* Supplied records:
Start of Block

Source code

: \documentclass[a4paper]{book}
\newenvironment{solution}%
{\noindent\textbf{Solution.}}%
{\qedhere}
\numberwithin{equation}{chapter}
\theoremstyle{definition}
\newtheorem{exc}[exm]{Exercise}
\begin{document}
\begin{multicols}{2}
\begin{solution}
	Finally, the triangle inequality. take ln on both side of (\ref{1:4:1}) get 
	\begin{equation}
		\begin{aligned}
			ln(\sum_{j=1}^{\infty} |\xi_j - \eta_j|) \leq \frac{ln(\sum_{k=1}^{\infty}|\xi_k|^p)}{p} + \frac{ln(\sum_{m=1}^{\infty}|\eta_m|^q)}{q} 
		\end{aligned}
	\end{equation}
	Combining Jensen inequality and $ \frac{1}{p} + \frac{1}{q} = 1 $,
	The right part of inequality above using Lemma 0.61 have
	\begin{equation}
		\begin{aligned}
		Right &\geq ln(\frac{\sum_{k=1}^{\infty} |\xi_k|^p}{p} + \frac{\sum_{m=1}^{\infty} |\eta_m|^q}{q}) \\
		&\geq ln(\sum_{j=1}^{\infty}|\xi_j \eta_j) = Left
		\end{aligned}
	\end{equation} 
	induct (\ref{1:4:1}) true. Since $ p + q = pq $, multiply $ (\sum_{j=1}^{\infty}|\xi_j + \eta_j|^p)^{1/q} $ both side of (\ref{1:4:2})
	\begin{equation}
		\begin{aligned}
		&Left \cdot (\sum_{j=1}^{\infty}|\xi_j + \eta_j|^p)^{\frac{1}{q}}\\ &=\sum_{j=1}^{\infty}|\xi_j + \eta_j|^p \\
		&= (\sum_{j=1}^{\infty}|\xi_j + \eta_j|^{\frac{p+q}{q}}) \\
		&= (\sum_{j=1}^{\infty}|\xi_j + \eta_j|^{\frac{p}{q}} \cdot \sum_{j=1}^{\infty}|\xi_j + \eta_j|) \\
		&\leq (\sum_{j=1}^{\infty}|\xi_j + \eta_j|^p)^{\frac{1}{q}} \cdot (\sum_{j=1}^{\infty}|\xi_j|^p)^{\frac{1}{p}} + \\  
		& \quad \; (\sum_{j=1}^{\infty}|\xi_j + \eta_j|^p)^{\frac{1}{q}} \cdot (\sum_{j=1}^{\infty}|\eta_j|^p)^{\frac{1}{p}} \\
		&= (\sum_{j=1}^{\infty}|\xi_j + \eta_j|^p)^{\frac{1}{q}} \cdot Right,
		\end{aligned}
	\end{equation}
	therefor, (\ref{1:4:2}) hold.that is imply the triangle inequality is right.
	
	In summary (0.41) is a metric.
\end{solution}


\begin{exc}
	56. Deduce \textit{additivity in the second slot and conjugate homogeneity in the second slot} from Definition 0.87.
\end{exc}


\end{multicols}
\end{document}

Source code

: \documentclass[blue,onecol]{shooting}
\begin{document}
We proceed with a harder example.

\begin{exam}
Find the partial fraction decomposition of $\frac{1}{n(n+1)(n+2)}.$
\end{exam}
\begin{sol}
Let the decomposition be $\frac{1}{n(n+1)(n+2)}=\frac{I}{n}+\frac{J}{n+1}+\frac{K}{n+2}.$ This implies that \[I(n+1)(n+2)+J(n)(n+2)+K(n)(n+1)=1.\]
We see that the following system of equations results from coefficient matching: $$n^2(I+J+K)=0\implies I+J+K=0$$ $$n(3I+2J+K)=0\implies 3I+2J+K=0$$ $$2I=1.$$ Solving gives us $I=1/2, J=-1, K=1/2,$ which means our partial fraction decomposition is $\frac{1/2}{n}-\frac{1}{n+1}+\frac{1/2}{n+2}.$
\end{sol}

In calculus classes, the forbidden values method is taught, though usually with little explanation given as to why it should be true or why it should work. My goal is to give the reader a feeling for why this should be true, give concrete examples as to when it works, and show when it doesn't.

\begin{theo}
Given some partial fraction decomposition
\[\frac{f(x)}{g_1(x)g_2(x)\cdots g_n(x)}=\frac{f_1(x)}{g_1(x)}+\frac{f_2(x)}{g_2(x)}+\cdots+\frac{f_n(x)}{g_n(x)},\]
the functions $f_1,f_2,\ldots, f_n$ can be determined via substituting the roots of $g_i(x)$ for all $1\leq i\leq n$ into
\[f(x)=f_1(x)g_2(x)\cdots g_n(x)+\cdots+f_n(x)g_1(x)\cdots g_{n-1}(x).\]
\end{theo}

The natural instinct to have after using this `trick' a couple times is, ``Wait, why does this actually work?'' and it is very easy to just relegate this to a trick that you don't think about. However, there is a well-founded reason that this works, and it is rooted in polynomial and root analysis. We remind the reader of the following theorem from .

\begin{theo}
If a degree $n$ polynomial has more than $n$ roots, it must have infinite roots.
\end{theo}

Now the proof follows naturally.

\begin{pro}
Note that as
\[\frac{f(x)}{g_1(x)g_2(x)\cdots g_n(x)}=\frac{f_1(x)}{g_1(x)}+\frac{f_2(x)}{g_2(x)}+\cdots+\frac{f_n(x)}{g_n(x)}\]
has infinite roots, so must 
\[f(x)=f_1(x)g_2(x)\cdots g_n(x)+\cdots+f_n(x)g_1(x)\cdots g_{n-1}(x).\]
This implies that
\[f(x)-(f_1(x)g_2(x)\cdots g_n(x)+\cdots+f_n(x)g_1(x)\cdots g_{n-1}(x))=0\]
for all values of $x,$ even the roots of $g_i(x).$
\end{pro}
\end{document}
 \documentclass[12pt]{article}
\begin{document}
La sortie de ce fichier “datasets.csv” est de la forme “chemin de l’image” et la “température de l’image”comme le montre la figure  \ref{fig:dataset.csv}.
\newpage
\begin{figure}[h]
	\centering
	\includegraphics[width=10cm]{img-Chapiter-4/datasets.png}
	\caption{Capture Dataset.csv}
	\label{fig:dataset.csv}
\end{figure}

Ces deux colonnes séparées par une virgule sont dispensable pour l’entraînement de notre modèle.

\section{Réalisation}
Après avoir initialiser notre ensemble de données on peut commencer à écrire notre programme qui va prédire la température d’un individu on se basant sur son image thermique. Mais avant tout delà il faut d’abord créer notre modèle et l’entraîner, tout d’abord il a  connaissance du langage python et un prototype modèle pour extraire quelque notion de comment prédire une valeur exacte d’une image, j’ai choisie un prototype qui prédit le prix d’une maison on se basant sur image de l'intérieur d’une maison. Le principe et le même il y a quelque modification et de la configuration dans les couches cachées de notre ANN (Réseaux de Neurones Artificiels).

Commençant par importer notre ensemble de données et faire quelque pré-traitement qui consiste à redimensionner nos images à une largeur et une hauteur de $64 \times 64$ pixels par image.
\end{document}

End of Block

* The problem: Search the data above for the word "documentclass". Copy each line it is in.

* Output:
: \documentclass[a4paper]{book}
: \documentclass[blue,onecol]{shooting}
 \documentclass[12pt]{article}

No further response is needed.